A part une coupe du monde que nous préférons effacer de nos mémoires, que connaissions-nous de ce pays avant d'y arriver ? Pas grand chose et c'est ce qui nous a attiré… Cap sur un pays à part où modernisme et néons multicolores n’ont pas éclipsé des traditions bien ancrées. Étonnant!

대한불교 조계종 !

    Premier choc : tout est propre, organisé, balisé. Les véhicules s'arrêtent au feu rouge... sauf un tandem conduit par deux français (et oui ! difficile d'oublier les mauvaises habitudes chinoises). On ne klaxonne pas, On ne double dans les virages. Les voitures rutilantes et puissantes ne crachent pas de fumées noires. On ne s'entasse pas à 5 sur une moto. Aucune chèvre sur le toit des bus (comme au Laos !), aucun attroupement de 50 personnes autour de nous. Nous roulons incognito, presque déçus de ne plus être l'attraction du moment... Nous avons déjà un peu quitté l'Asie !

    Second choc : les prix !! 10 euros une pastèque, 8 euros pour de minuscules filets de bœuf, 25 euros la nuit d'hôtel, 3 euros la soupe aux nouilles... Nous sommes revenus dans un pays où Mac Do n'est plus un restaurant de luxe !
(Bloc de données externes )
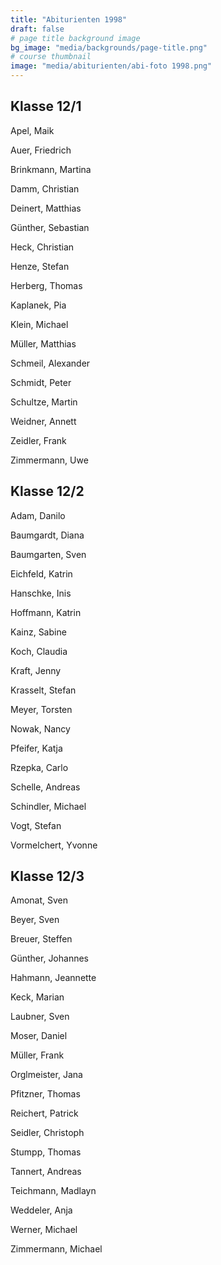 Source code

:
 ```yaml
---
title: "Abiturienten 1998"
draft: false
# page title background image
bg_image: "media/backgrounds/page-title.png"
# course thumbnail
image: "media/abiturienten/abi-foto 1998.png"
---
```


## Klasse 12/1

Apel, Maik

Auer, Friedrich

Brinkmann, Martina

Damm, Christian

Deinert, Matthias

Günther, Sebastian

Heck, Christian

Henze, Stefan

Herberg, Thomas

Kaplanek, Pia

Klein, Michael

Müller, Matthias

Schmeil, Alexander

Schmidt, Peter

Schultze, Martin

Weidner, Annett

Zeidler, Frank

Zimmermann, Uwe

## Klasse 12/2

Adam, Danilo

Baumgardt, Diana

Baumgarten, Sven

Eichfeld, Katrin

Hanschke, Inis

Hoffmann, Katrin

Kainz, Sabine

Koch, Claudia

Kraft, Jenny

Krasselt, Stefan

Meyer, Torsten

Nowak, Nancy

Pfeifer, Katja

Rzepka, Carlo

Schelle, Andreas

Schindler, Michael

Vogt, Stefan

Vormelchert, Yvonne

## Klasse 12/3

Amonat, Sven

Beyer, Sven

Breuer, Steffen

Günther, Johannes

Hahmann, Jeannette

Keck, Marian

Laubner, Sven

Moser, Daniel

Müller, Frank

Orglmeister, Jana

Pfitzner, Thomas

Reichert, Patrick

Seidler, Christoph

Stumpp, Thomas

Tannert, Andreas

Teichmann, Madlayn

Weddeler, Anja

Werner, Michael

Zimmermann, Michael
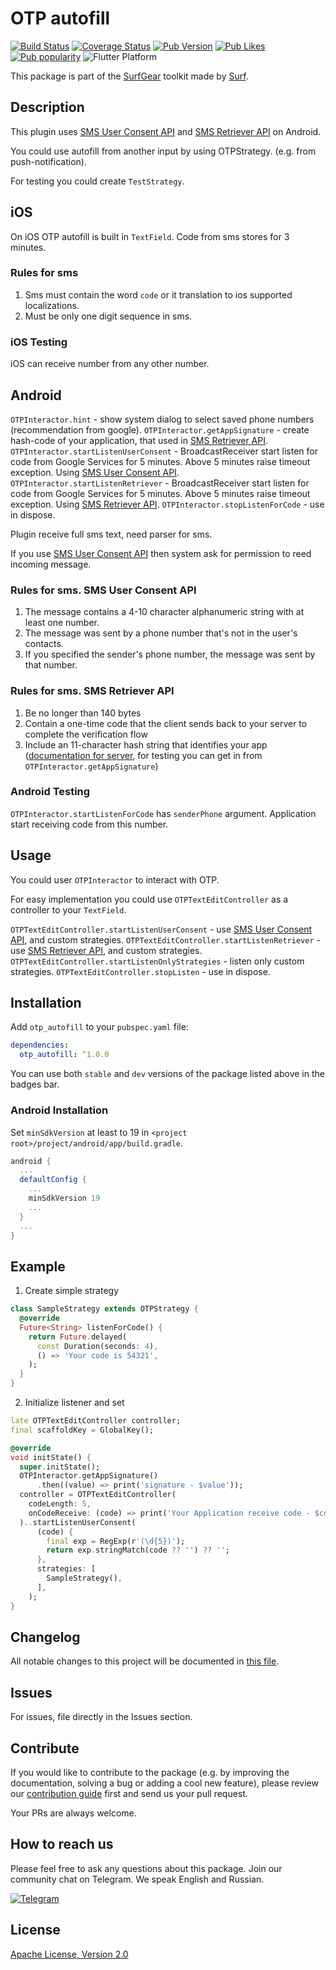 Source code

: # OTP autofill

[![Build Status](https://shields.io/github/workflow/status/surfstudio/SurfGear/build?logo=github&logoColor=white)](https://github.com/surfstudio/SurfGear/tree/main/packages/otp_autofill)
[![Coverage Status](https://img.shields.io/codecov/c/github/surfstudio/SurfGear?flag=otp_autofill&logo=codecov&logoColor=white)](https://codecov.io/gh/surfstudio/SurfGear)
[![Pub Version](https://img.shields.io/pub/v/otp_autofill?logo=dart&logoColor=white)](https://pub.dev/packages/otp_autofill)
[![Pub Likes](https://badgen.net/pub/likes/otp_autofill)](https://pub.dev/packages/otp_autofill)
[![Pub popularity](https://badgen.net/pub/popularity/otp_autofill)](https://pub.dev/packages/otp_autofill/score)
![Flutter Platform](https://badgen.net/pub/flutter-platform/otp_autofill)

This package is part of the [SurfGear](https://github.com/surfstudio/SurfGear) toolkit made by [Surf](https://surf.ru).

## Description

This plugin uses [SMS User Consent API](https://developers.google.com/identity/sms-retriever/user-consent/overview) and [SMS Retriever API](https://developers.google.com/identity/sms-retriever/overview) on Android.

You could use autofill from another input by using OTPStrategy. (e.g. from push-notification).

For testing you could create `TestStrategy`.

## iOS

On iOS OTP autofill is built in `TextField`.
Code from sms stores for 3 minutes.

### Rules for sms

1. Sms must contain the word `code` or it translation to ios supported localizations.
1. Must be only one digit sequence in sms.

### iOS Testing

iOS can receive number from any other number.

## Android

`OTPInteractor.hint` - show system dialog to select saved phone numbers (recommendation from google).
`OTPInteractor.getAppSignature` - create hash-code of your application, that used in [SMS Retriever API](https://developers.google.com/identity/sms-retriever/overview).
`OTPInteractor.startListenUserConsent` - BroadcastReceiver start listen for code from Google Services for 5 minutes. Above 5 minutes raise timeout exception. Using [SMS User Consent API](https://developers.google.com/identity/sms-retriever/user-consent/overview).
`OTPInteractor.startListenRetriever` - BroadcastReceiver start listen for code from Google Services for 5 minutes. Above 5 minutes raise timeout exception. Using [SMS Retriever API](https://developers.google.com/identity/sms-retriever/overview).
`OTPInteractor.stopListenForCode` - use in dispose.

Plugin receive full sms text, need parser for sms.

If you use [SMS User Consent API](https://developers.google.com/identity/sms-retriever/user-consent/overview) then system ask for permission to reed incoming message.

### Rules for sms. SMS User Consent API

1. The message contains a 4-10 character alphanumeric string with at least one number.
2. The message was sent by a phone number that's not in the user's contacts.
3. If you specified the sender's phone number, the message was sent by that number.

### Rules for sms. SMS Retriever API

1. Be no longer than 140 bytes
1. Contain a one-time code that the client sends back to your server to complete the verification flow
1. Include an 11-character hash string that identifies your app ([documentation for server](https://developers.google.com/identity/sms-retriever/verify#computing_your_apps_hash_string), for testing you can get in from `OTPInteractor.getAppSignature`)

### Android Testing

`OTPInteractor.startListenForCode` has `senderPhone` argument. Application start receiving code from this number.

## Usage

You could user `OTPInteractor` to interact with OTP.

For easy implementation you could use `OTPTextEditController` as a controller to your `TextField`.

`OTPTextEditController.startListenUserConsent` - use [SMS User Consent API](user_consent_link), and custom strategies.
`OTPTextEditController.startListenRetriever` - use [SMS Retriever API](retriever_link), and custom strategies.
`OTPTextEditController.startListenOnlyStrategies` - listen only custom strategies.
`OTPTextEditController.stopListen` - use in dispose.

## Installation

Add `otp_autofill` to your `pubspec.yaml` file:

```yaml
dependencies:
  otp_autofill: ^1.0.0
```

You can use both `stable` and `dev` versions of the package listed above in the badges bar.

### Android Installation

Set `minSdkVersion` at least to 19 in `<project root>/project/android/app/build.gradle`.

``` gradle
android {
  ...
  defaultConfig {
    ...
    minSdkVersion 19
    ...
  }
  ...
}
```

## Example

1. Create simple strategy

```dart
class SampleStrategy extends OTPStrategy {
  @override
  Future<String> listenForCode() {
    return Future.delayed(
      const Duration(seconds: 4),
      () => 'Your code is 54321',
    );
  }
}
```

2. Initialize listener and set

```dart
late OTPTextEditController controller;
final scaffoldKey = GlobalKey();

@override
void initState() {
  super.initState();
  OTPInteractor.getAppSignature()
      .then((value) => print('signature - $value'));
  controller = OTPTextEditController(
    codeLength: 5,
    onCodeReceive: (code) => print('Your Application receive code - $code'),
  )..startListenUserConsent(
      (code) {
        final exp = RegExp(r'(\d{5})');
        return exp.stringMatch(code ?? '') ?? '';
      },
      strategies: [
        SampleStrategy(),
      ],
    );
}
```

## Changelog

All notable changes to this project will be documented in [this file](./CHANGELOG.md).

## Issues

For issues, file directly in the Issues section.

## Contribute

If you would like to contribute to the package (e.g. by improving the documentation, solving a bug or adding a cool new feature), please review our [contribution guide](../../CONTRIBUTING.md) first and send us your pull request.

Your PRs are always welcome.

## How to reach us

Please feel free to ask any questions about this package. Join our community chat on Telegram. We speak English and Russian.

[![Telegram](https://img.shields.io/badge/chat-on%20Telegram-blue.svg)](https://t.me/SurfGear)

## License

[Apache License, Version 2.0](https://www.apache.org/licenses/LICENSE-2.0)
    Troisième surprise : nous passons notre première nuit dans un motel d'apparence extérieure classique. Sauf que notre lit est en forme de gros cœur rose, la lumière de la lampe de chevet est rouge, nous avons des miroirs au mur et des cassettes X à notre disposition ! Nous avons atterri dans un très répandu "love-motel", maison de rendez-vous pour amants plus ou moins légitimes. Nous découvrons aussi le (mauvais) goût prononcé des Coréens pour le kitch : néons ultraviolets dans les cybercafés, hôtels construits sur le modèle du château de la belle au bois dormant d'Euro-Disney, du rose, des cœurs, de la crème et des nœuds-nœuds partout...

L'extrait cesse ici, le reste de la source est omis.